Taylor Swift “Shake It Off” Lawsuit Dropped Weeks Before Trial
A copyright lawsuit involving Taylor Swift’s “Shake It Off” has been dropped weeks before it was set to go to trial. As Billboard reports, attorneys for both Swift and songwriters behind the suit jointly filed asking the judge to dismiss the case.
The suit stretches back to 2017, when Sean Hall and Nathan Butler sued claiming that Swift had stolen the “Shake It Off” lyrics from the song “Playas Gon’ Play,” which the pair wrote for 3LW back in 2001. Hall and Butler’s lawsuit claimed that Swift had lifted the line “playas, they gonna play, and haters, they gonna hate” from the song in the chorus of “Shake It Off,” which goes: “Cause the players gonna play, play, play, play, play and the haters gonna hate, hate, hate, hate, hate.”
The suit was originally dismissed by a judge in 2018, but an appeals panel resurrected the case last year, and in December a judge ruled that it would move to a jury trial. In August, Swift responded to the plagiarism claims in a motion.
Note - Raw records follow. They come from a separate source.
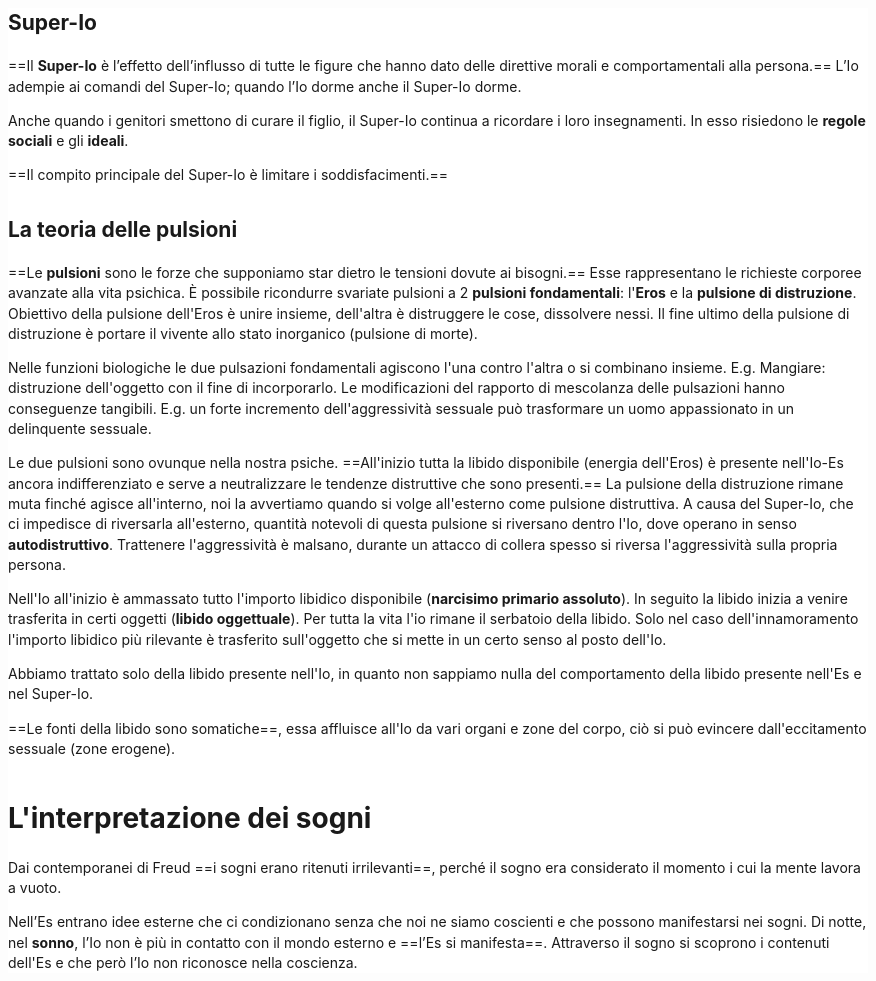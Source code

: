 ## Super-Io

==Il **Super-Io** è l’effetto dell’influsso di tutte le figure che hanno dato delle direttive morali e comportamentali alla persona.==
L’Io adempie ai comandi del Super-Io; quando l’Io dorme anche il Super-Io dorme.

Anche quando i genitori smettono di curare il figlio, il Super-Io continua a ricordare i loro insegnamenti. In esso risiedono le **regole sociali** e gli **ideali**.

==Il compito principale del Super-Io è limitare i soddisfacimenti.==

## La teoria delle pulsioni
==Le **pulsioni** sono le forze che supponiamo star dietro le tensioni dovute ai bisogni.== Esse rappresentano le richieste corporee avanzate alla vita psichica. È possibile ricondurre svariate pulsioni a 2 **pulsioni fondamentali**: l'**Eros** e la **pulsione di distruzione**.
Obiettivo della pulsione dell'Eros è unire insieme, dell'altra è distruggere le cose, dissolvere nessi. Il fine ultimo della pulsione di distruzione è portare il vivente allo stato inorganico (pulsione di morte).

Nelle funzioni biologiche le due pulsazioni fondamentali agiscono l'una contro l'altra o si combinano insieme. E.g. Mangiare: distruzione dell'oggetto con il fine di incorporarlo.
Le modificazioni del rapporto di mescolanza delle pulsazioni hanno conseguenze tangibili. E.g. un forte incremento dell'aggressività sessuale può trasformare un uomo appassionato in un delinquente sessuale.

Le due pulsioni sono ovunque nella nostra psiche. ==All'inizio tutta la libido disponibile (energia dell'Eros) è presente nell'Io-Es ancora indifferenziato e serve a neutralizzare le tendenze distruttive che sono presenti.== La pulsione della distruzione rimane muta finché agisce all'interno, noi la avvertiamo quando si volge all'esterno come pulsione distruttiva.
A causa del Super-Io, che ci impedisce di riversarla all'esterno, quantità notevoli di questa pulsione si riversano dentro l'Io, dove operano in senso **autodistruttivo**. Trattenere l'aggressività è malsano, durante un attacco di collera spesso si riversa l'aggressività sulla propria persona.

Nell'Io all'inizio è ammassato tutto l'importo libidico disponibile (**narcisimo primario assoluto**). In seguito la libido inizia a venire trasferita in certi oggetti (**libido oggettuale**). Per tutta la vita l'io rimane il serbatoio della libido.
Solo nel caso dell'innamoramento l'importo libidico più rilevante è trasferito sull'oggetto che si mette in un certo senso al posto dell'Io.

Abbiamo trattato solo della libido presente nell'Io, in quanto non sappiamo nulla del comportamento della libido presente nell'Es e nel Super-Io.

==Le fonti della libido sono somatiche==, essa affluisce all'Io da vari organi e zone del corpo, ciò si può evincere dall'eccitamento sessuale (zone erogene).

# L'interpretazione dei sogni

Dai contemporanei di Freud ==i sogni erano ritenuti irrilevanti==, perché il sogno era considerato il momento i cui la mente lavora a vuoto.

Nell’Es entrano idee esterne che ci condizionano senza che noi ne siamo coscienti e che possono manifestarsi nei sogni. Di notte, nel **sonno**, l’Io non è più in contatto con il mondo esterno e ==l’Es si manifesta==.
Attraverso il sogno si scoprono i contenuti dell'Es e che però l’Io non riconosce nella coscienza.
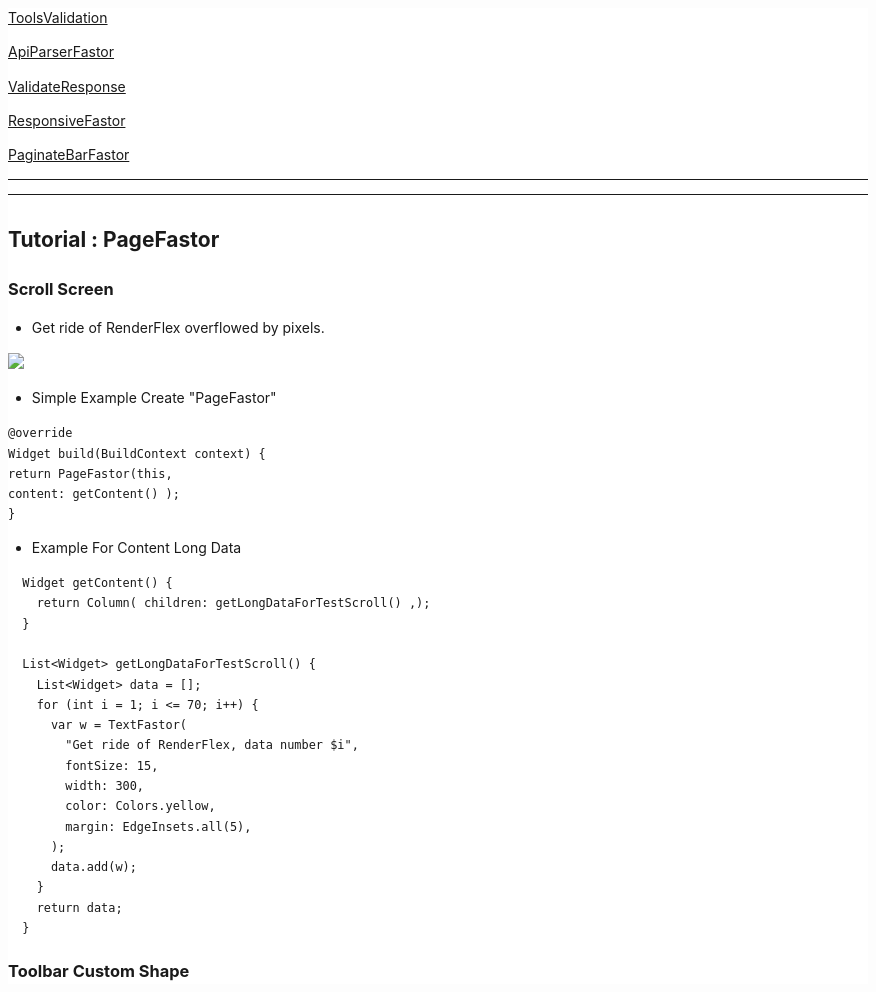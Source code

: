 [ToolsValidation](https://pub.dev/packages/fastor_app_ui_widget#toolsvalidation)

[ApiParserFastor](https://pub.dev/packages/fastor_app_ui_widget#apiparserfastor)

[ValidateResponse](https://pub.dev/packages/fastor_app_ui_widget#validateresponse)

[ResponsiveFastor](https://pub.dev/packages/fastor_app_ui_widget#responsivefastor)

[PaginateBarFastor](https://pub.dev/packages/fastor_app_ui_widget#paginatebarfastor)

---

---

## Tutorial : PageFastor

### Scroll Screen

* Get ride of RenderFlex overflowed by pixels.

<img src="https://raw.githubusercontent.com/AbdallahAndroid/fastor_app/master/lib/tutorial/page/scroll.png" height="300"/>

* Simple Example Create "PageFastor"
```
@override
Widget build(BuildContext context) {
return PageFastor(this,
content: getContent() );
}
```

* Example For Content Long Data 
```
  Widget getContent() {
    return Column( children: getLongDataForTestScroll() ,);
  }

  List<Widget> getLongDataForTestScroll() {
    List<Widget> data = [];
    for (int i = 1; i <= 70; i++) {
      var w = TextFastor(
        "Get ride of RenderFlex, data number $i",
        fontSize: 15,
        width: 300,
        color: Colors.yellow,
        margin: EdgeInsets.all(5),
      );
      data.add(w);
    }
    return data;
  }
```


### Toolbar Custom Shape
In her defense, Swift argued that she had not heard “Playas Gon’ Play” until 2017 when the lawsuit was filed. “I recall hearing phrases about players play and haters hate stated together by other children while attending school in Wyomissing Hills, and in high school in Hendersonville,” she wrote. “These phrases were akin to other commonly used sayings like ‘don’t hate the playa, hate the game,’ ‘take a chill pill,’ and ‘say it, don’t spray it.'”
The “Shake It Off” trial was set to begin in January. It’s unclear whether or not Swift and the accusers reached an outside settlement.